THE PROBLEM: Every line in the records below that holds "wait" must be identified and copied.

DATA TO PROCESS:
:::

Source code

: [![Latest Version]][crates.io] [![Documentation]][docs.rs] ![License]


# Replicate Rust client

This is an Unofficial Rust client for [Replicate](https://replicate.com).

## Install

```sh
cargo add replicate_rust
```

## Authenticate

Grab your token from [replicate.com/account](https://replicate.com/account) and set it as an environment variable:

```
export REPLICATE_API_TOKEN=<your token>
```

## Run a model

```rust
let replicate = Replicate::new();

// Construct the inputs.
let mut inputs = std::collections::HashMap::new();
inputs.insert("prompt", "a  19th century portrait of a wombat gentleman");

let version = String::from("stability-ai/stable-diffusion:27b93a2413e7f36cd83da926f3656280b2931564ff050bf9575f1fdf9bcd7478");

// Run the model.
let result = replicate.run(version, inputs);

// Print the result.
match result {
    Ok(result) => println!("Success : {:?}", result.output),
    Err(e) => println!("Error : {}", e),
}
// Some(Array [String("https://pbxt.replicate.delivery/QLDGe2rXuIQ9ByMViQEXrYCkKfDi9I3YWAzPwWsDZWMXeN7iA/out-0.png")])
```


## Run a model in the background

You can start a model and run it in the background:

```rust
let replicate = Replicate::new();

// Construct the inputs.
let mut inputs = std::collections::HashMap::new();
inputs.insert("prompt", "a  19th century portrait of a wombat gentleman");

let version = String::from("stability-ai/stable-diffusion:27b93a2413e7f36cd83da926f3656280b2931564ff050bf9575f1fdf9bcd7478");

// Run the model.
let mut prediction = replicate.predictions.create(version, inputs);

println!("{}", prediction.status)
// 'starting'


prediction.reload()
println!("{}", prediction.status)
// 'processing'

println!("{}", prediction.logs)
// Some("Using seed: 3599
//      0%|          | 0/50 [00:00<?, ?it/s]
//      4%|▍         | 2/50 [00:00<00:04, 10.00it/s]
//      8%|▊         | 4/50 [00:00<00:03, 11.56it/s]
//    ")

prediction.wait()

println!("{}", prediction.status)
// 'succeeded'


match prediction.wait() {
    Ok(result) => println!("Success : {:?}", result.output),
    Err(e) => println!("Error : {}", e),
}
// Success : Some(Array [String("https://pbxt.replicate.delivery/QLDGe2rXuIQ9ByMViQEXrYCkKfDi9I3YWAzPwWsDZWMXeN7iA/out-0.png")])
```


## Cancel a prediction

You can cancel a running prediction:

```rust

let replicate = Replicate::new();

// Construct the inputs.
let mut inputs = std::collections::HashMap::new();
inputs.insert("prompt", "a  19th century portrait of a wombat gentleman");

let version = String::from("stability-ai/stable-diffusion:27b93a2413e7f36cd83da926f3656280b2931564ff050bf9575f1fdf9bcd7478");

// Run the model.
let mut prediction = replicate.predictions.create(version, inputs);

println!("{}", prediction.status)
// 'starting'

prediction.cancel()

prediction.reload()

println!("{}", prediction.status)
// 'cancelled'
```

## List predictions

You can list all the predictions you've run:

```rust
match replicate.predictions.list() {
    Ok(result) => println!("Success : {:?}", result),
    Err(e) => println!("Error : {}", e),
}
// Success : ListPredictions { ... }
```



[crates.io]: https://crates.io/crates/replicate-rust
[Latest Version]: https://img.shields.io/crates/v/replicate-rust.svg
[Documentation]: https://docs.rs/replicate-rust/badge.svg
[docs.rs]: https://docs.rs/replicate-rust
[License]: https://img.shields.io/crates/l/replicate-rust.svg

:::

SOLUTION FOR THIS TASK:
prediction.wait()
match prediction.wait() {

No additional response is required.